──────── Provided data ────────
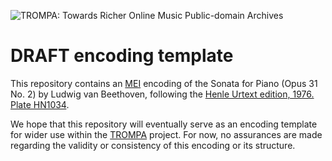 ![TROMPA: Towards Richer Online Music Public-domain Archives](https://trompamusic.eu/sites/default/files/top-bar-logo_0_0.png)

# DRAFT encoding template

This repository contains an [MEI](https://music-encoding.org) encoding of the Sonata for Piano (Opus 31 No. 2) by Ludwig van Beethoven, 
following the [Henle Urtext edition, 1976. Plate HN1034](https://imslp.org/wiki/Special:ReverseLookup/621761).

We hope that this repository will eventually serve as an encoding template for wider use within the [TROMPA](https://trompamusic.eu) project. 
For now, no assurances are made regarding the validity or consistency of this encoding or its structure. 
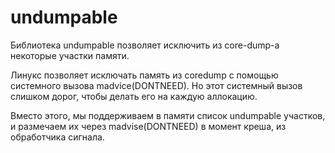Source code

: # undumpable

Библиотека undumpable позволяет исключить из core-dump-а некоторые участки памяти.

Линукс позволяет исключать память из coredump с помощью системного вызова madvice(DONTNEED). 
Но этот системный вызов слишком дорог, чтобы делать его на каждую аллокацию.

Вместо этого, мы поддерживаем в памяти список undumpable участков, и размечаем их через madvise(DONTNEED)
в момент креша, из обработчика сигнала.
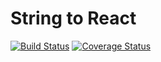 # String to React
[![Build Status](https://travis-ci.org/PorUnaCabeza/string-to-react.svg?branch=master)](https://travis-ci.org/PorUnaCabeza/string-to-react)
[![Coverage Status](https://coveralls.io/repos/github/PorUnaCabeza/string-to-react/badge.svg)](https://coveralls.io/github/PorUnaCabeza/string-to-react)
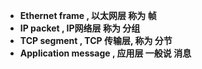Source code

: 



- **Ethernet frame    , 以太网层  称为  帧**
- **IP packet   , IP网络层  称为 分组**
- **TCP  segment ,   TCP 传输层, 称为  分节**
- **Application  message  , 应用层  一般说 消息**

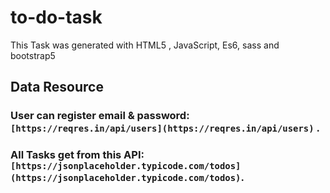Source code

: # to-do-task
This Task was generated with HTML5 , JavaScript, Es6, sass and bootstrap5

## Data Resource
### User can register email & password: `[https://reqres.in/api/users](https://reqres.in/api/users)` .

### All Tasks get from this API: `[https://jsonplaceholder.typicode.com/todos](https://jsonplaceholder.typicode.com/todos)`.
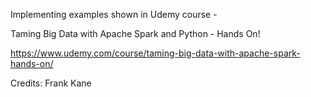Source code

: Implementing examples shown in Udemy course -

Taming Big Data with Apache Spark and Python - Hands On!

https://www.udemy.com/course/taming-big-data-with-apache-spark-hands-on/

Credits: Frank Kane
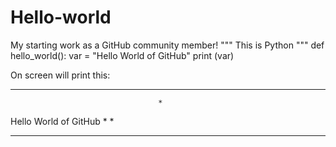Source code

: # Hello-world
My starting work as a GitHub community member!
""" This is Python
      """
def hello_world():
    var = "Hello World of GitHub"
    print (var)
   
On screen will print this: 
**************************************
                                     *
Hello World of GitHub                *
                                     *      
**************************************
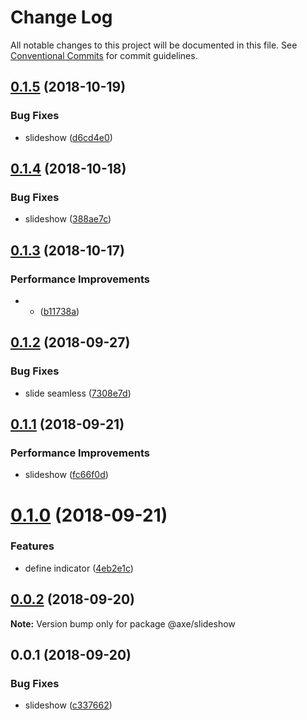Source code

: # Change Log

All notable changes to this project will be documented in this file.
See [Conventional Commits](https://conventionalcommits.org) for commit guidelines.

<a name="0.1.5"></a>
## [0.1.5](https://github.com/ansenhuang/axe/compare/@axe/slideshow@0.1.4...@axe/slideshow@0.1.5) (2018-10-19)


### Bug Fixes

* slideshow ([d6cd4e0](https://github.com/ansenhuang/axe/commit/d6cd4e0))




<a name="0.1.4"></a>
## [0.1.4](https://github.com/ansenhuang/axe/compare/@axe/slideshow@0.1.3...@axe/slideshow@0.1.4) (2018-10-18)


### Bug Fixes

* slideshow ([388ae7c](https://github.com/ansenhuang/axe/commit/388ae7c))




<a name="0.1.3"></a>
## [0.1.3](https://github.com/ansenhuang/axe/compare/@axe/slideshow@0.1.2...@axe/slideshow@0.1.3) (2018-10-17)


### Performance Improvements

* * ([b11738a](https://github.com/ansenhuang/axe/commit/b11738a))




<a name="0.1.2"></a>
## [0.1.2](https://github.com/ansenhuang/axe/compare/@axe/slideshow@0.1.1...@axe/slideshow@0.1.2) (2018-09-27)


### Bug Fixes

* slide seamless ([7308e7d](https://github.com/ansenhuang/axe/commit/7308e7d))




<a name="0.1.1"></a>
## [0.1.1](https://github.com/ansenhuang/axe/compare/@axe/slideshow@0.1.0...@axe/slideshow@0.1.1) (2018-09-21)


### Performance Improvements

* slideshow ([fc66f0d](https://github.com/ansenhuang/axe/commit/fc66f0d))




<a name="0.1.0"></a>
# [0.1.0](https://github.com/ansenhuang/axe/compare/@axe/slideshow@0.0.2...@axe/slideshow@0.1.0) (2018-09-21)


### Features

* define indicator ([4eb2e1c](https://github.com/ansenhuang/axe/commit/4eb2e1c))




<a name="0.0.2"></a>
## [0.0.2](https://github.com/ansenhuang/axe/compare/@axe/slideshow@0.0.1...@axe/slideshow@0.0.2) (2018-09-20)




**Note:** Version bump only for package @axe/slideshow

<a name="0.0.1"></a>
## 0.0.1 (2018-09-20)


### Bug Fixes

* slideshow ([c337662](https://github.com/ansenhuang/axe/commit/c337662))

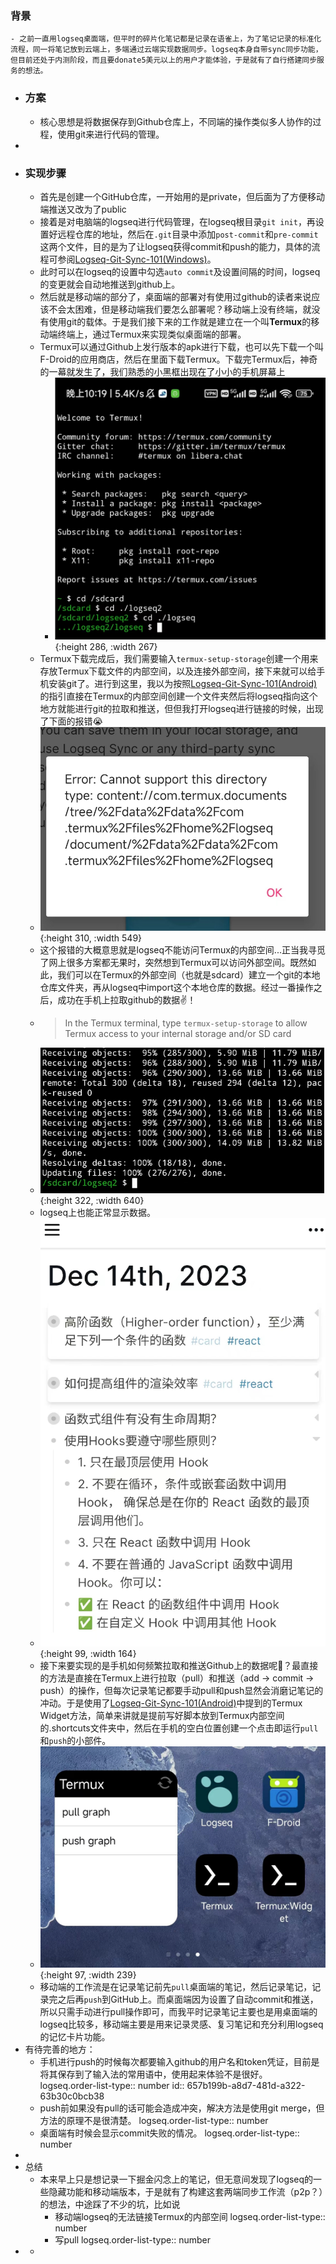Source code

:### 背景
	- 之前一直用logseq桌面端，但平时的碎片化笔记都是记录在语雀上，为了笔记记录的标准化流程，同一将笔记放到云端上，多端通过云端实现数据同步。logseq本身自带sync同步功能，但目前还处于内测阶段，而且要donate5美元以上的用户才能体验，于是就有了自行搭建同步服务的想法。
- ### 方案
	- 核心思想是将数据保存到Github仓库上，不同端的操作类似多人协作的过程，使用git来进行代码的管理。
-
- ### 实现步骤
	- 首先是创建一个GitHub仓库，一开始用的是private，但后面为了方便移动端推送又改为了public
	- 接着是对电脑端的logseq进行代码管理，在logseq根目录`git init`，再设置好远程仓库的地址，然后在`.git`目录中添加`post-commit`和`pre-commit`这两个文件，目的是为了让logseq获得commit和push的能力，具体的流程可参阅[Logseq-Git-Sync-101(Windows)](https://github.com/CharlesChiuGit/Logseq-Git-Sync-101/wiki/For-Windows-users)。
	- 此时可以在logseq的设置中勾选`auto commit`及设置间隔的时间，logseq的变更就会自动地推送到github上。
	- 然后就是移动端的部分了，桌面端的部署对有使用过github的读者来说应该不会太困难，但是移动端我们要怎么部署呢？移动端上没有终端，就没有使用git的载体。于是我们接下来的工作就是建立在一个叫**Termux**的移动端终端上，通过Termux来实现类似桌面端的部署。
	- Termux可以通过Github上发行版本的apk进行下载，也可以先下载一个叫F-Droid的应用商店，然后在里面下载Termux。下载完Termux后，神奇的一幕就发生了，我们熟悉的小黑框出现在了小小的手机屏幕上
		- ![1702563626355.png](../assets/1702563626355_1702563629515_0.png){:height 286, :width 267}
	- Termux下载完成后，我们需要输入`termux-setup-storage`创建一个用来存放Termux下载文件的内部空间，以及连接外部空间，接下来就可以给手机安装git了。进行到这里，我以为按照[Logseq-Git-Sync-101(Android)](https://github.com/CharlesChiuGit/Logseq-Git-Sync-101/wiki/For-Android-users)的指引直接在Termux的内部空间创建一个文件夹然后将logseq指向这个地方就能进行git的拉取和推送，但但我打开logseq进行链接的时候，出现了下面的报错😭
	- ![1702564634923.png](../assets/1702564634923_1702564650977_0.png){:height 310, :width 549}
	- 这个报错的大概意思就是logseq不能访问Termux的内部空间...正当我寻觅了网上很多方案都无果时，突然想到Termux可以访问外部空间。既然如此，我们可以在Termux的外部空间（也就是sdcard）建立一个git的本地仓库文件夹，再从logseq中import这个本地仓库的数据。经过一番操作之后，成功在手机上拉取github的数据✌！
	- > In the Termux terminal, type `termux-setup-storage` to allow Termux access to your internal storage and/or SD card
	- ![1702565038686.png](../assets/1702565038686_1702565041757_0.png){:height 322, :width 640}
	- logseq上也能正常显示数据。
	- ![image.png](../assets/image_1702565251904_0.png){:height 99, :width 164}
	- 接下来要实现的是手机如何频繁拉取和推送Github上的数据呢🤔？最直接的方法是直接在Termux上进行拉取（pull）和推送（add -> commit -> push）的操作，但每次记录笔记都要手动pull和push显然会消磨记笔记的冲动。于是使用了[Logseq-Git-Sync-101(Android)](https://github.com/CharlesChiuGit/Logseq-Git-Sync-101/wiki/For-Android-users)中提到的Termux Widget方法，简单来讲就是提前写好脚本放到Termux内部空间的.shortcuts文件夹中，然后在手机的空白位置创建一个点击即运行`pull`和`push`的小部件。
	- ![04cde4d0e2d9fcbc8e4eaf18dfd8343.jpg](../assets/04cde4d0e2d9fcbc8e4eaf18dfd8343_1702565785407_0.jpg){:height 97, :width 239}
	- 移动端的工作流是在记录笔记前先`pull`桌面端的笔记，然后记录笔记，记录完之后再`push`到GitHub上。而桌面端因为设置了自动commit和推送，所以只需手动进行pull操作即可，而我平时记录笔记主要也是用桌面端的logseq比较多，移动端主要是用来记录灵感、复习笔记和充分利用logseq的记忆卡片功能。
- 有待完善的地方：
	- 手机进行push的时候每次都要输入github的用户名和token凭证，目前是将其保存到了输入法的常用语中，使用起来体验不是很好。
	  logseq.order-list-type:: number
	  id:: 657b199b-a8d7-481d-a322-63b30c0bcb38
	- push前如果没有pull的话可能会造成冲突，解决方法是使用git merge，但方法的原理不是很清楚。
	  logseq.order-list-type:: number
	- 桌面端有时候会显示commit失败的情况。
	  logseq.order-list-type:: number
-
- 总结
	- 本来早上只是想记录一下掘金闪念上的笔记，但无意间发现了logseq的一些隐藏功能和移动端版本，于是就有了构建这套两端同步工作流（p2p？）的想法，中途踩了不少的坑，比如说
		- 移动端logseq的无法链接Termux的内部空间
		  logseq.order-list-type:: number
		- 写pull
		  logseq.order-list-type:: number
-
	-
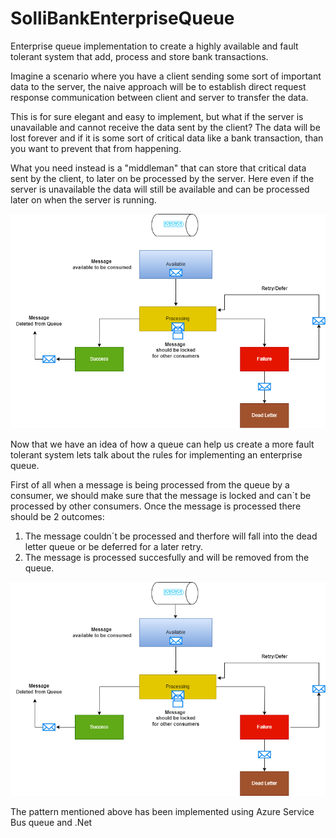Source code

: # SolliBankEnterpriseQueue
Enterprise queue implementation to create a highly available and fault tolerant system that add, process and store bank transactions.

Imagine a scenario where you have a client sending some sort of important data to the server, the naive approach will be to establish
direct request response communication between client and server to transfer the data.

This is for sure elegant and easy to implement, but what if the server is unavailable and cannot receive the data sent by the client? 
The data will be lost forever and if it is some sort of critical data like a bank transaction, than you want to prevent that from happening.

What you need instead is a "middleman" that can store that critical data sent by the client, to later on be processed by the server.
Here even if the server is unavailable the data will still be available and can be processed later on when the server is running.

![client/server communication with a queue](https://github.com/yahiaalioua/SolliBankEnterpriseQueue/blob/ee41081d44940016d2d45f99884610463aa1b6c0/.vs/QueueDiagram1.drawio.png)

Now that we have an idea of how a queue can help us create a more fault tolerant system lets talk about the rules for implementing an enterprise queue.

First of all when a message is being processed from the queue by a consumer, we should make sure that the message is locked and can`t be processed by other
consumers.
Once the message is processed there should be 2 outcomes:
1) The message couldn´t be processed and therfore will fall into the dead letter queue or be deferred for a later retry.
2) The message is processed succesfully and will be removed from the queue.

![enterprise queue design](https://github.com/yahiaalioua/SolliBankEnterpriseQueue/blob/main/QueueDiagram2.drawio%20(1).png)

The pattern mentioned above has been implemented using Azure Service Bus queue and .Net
────────
* [Your assignment] Output should match, line for line, the stretch of the material above from the line holding "# DRAFT encoding template" through the line holding "We hope that".

* [Finished task]
# DRAFT encoding template

This repository contains an [MEI](https://music-encoding.org) encoding of the Sonata for Piano (Opus 31 No. 2) by Ludwig van Beethoven, 
following the [Henle Urtext edition, 1976. Plate HN1034](https://imslp.org/wiki/Special:ReverseLookup/621761).

We hope that this repository will eventually serve as an encoding template for wider use within the [TROMPA](https://trompamusic.eu) project. 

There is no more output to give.